In 1964, Liscio started 10 games before being placed on the injured reserve list with a right knee injury. He lost all of the 1965 season, after suffering complications (staph infection) from the knee surgery he had in the offseason.

In 1966, he recovered to resume his career, was named the starting left guard (10 starts), and eventually moved back to left tackle (four starts) at the end of the season. He received second-team All-Pro honors and was voted second to Dick Bass for the NFL Comeback Player of the Year Award.

In 1967, he was the starter at left tackle and played in the championship game, famously known as the "Ice Bowl".

In 1970, he appeared in 11 games with 7 starts. Liscio began the season as the starter at left tackle, before suffering a back injury in the fifth game against the Minnesota Vikings. He was replaced by Ralph Neely, who would remain the starter at left tackle for the following years.

During his first eight seasons, Liscio was a starter on an offensive line that helped Dallas reach two NFC Championships and one Super Bowl, while playing in 84 games, many of them with injuries.

On May 19, 1971, he was sent to the San Diego Chargers as part of the “Bambi” trade that brought Hall of Famer Lance Alworth to the Cowboys.

===San Diego Chargers===
Liscio never played a game for the Chargers because of injuries to his back and hamstrings. On September 8, 1971, he was traded to the Miami Dolphins along with a fourth round draft choice (#91-Larry Ball) in exchange for center Carl Mauck.

He never played a game for the Miami Dolphins either, because he announced his retirement after the trade became official, rather than reporting to the team.

===Dallas Cowboys (second stint)===
In 1971, head coach Tom Landry called Liscio on Monday November 15 to ask if he could return to the Cowboys to replace the injured Neely, Forrest Gregg and Don Talbert. He reported to the team on Wednesday to start at left tackle against the Washington Redskins on Sunday. During the game, Liscio played with injuries to his shoulders and knees. Liscio and the Cowboys won the game 13–0 and became the leader in the NFC East.

He started the last 5 games of the regular season and the playoffs at left tackle. At Super Bowl VI, the Cowboys defeated Miami 24–3. In that game, Liscio successfully blocked Bill Stanfill, helping Duane Thomas and other running backs register 252 rushing yards. He retired at the end of the year.

==Personal life==
After football, he worked in commercial real estate. In 2012, he suffered a heart attack while being present at the Dallas Cowboys training camp.

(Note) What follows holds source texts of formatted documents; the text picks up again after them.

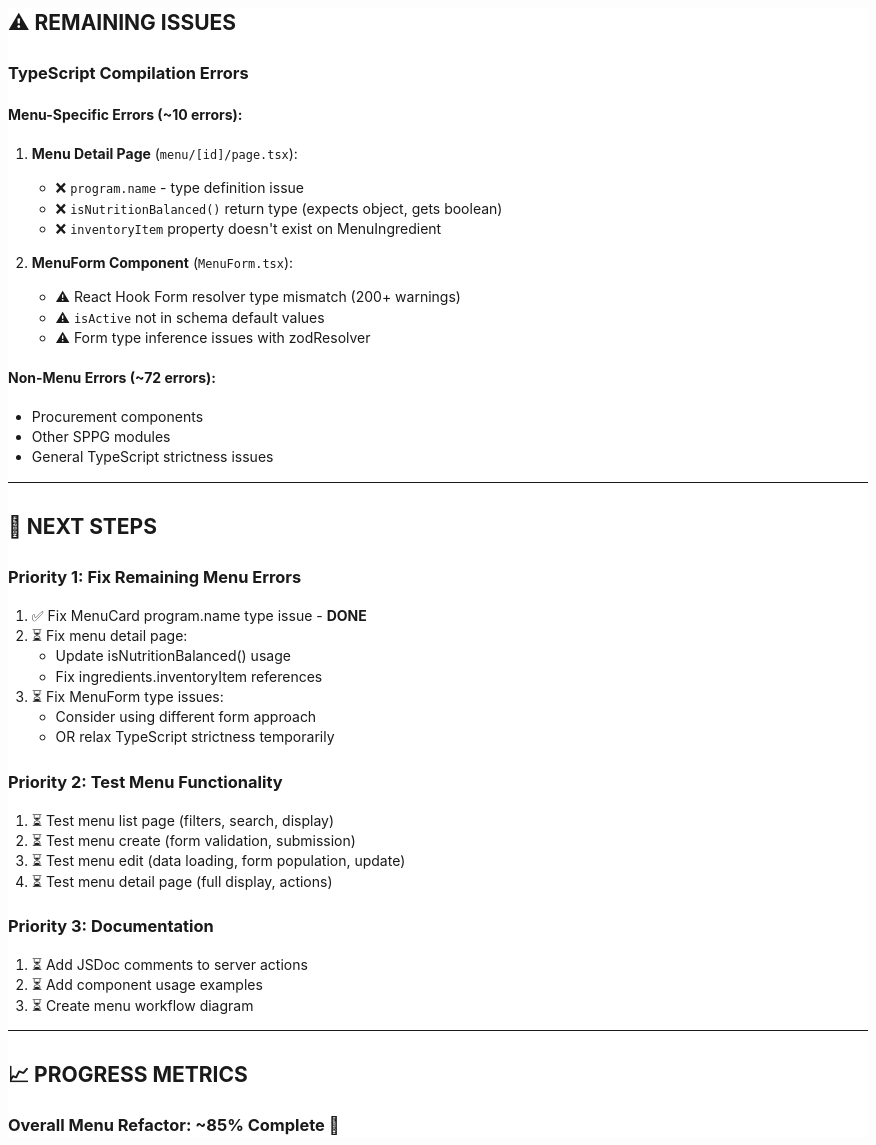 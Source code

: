 
## ⚠️ **REMAINING ISSUES**

### TypeScript Compilation Errors

#### Menu-Specific Errors (~10 errors):
1. **Menu Detail Page** (`menu/[id]/page.tsx`):
   - ❌ `program.name` - type definition issue
   - ❌ `isNutritionBalanced()` return type (expects object, gets boolean)
   - ❌ `inventoryItem` property doesn't exist on MenuIngredient

2. **MenuForm Component** (`MenuForm.tsx`):
   - ⚠️ React Hook Form resolver type mismatch (200+ warnings)
   - ⚠️ `isActive` not in schema default values
   - ⚠️ Form type inference issues with zodResolver

#### Non-Menu Errors (~72 errors):
- Procurement components
- Other SPPG modules
- General TypeScript strictness issues

---

## 🎯 **NEXT STEPS**

### Priority 1: Fix Remaining Menu Errors
1. ✅ Fix MenuCard program.name type issue - **DONE**
2. ⏳ Fix menu detail page:
   - Update isNutritionBalanced() usage
   - Fix ingredients.inventoryItem references
3. ⏳ Fix MenuForm type issues:
   - Consider using different form approach
   - OR relax TypeScript strictness temporarily

### Priority 2: Test Menu Functionality
1. ⏳ Test menu list page (filters, search, display)
2. ⏳ Test menu create (form validation, submission)
3. ⏳ Test menu edit (data loading, form population, update)
4. ⏳ Test menu detail page (full display, actions)

### Priority 3: Documentation
1. ⏳ Add JSDoc comments to server actions
2. ⏳ Add component usage examples
3. ⏳ Create menu workflow diagram

---

## 📈 **PROGRESS METRICS**

### Overall Menu Refactor: **~85% Complete** 🎉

Liscio died on June 18, 2017, at age 76 at his Lake Highlands home. He was diagnosed with amyotrophic lateral sclerosis after falling and breaking his hip in mid-2016 and began slurring his words. He had lost his ability to speak and required a feeding tube, according to his wife, Annette, to whom he was married since 1963. She believed playing football had contributed to his condition and, upon his death, donated his brain to be tested for chronic traumatic encephalopathy. He was survived by her and their three children.